What Are The Symptoms Of Pierre Robin Syndrome?
The classic presenting feature of Pierre Robin Syndrome is the presence of an abnormally small jaw and other facial malformations like a cleft palate and downward displaced tongue. Upper airway obstruction due to the cleft palate also may cause breathing problem which is quite a serious symptom that a child has to deal with in cases of Pierre Robin Syndrome.

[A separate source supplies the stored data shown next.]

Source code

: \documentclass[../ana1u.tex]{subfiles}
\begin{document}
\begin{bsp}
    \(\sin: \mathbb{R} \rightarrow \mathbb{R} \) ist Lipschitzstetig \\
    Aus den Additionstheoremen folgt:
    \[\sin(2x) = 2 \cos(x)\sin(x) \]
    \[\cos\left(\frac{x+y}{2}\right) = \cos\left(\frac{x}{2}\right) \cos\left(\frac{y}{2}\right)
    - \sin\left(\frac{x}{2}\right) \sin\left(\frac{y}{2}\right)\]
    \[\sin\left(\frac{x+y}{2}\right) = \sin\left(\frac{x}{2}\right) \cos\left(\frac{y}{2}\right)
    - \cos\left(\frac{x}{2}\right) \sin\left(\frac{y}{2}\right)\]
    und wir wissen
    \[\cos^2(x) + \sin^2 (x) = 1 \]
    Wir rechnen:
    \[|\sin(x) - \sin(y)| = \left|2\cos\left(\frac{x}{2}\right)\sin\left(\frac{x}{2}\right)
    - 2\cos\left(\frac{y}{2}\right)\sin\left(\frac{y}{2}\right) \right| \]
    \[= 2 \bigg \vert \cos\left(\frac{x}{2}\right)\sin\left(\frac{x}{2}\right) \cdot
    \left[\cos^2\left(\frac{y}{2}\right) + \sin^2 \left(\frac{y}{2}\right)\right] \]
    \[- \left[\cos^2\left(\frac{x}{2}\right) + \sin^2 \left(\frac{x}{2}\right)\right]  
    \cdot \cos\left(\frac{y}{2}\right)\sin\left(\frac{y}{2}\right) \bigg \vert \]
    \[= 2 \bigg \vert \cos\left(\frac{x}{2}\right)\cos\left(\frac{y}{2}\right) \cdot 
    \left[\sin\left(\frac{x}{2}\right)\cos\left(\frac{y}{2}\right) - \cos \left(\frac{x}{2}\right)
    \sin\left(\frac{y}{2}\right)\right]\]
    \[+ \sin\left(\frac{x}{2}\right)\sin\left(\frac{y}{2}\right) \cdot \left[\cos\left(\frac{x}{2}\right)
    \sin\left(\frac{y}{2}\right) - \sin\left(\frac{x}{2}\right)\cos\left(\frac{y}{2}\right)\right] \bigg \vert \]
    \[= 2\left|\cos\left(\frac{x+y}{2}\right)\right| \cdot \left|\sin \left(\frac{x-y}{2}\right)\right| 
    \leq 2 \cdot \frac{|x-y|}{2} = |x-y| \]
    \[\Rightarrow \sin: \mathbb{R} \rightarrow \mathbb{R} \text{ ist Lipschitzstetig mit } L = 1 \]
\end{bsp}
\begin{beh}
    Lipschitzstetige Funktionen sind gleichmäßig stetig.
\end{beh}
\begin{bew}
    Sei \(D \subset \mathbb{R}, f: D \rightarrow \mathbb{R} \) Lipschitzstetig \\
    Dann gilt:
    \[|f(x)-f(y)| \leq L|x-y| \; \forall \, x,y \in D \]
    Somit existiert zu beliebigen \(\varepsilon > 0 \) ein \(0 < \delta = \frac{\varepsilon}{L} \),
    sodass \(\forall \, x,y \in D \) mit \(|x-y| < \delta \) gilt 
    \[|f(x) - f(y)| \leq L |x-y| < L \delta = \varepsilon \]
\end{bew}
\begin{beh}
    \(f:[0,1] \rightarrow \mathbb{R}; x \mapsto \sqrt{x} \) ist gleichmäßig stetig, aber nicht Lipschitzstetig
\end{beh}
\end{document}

A child with Pierre Robin Syndrome will also have problems with feeding and also will not be able to reach the developmental milestones on time. As a result of breathing problems, children with this condition also have to deal with a condition called obstructive sleep apnea in which there is a temporary pause in breathing while sleeping causing sleep problems in children with Pierre Robin Syndrome.
In some cases, children with Pierre Robin Syndrome also tend to have pulmonary hypertension as well as pulmonary stenosis. Otitis media is also a condition which a child has to deal with frequently as a result of Pierre Robin Syndrome.
How Is Pierre Robin Syndrome Treated?
The main focus of treatment in children with Pierre Robin Syndrome is to treat breathing difficulties that may arise as a result of obstructed airways. Hence, a child with Pierre Robin Syndrome will be observed for any problems with breathing. In cases of breathing problems, a tracheostomy may have to be inserted to assist in breathing till the time the airway obstruction is cleared and the child is able to breathe normally.
For cleft palate, a surgery will be required which is normally done after the child is a couple of years old to correct the deformity. If the cleft palate results in speech problems for the child then the physician may recommend speech therapy to correct the speech.
A child with Pierre Robin Syndrome may have frequent ear infections and hence treatment for this condition is also mandatory to prevent any complications like hearing impairment to manifest as a result of Pierre Robin Syndrome.
Surgery is not required to correct the small jaw since with age the size of the jaw becomes closer to normal. Above all, a genetic counseling is required for family members of people who have children with Pierre Robin Syndrome.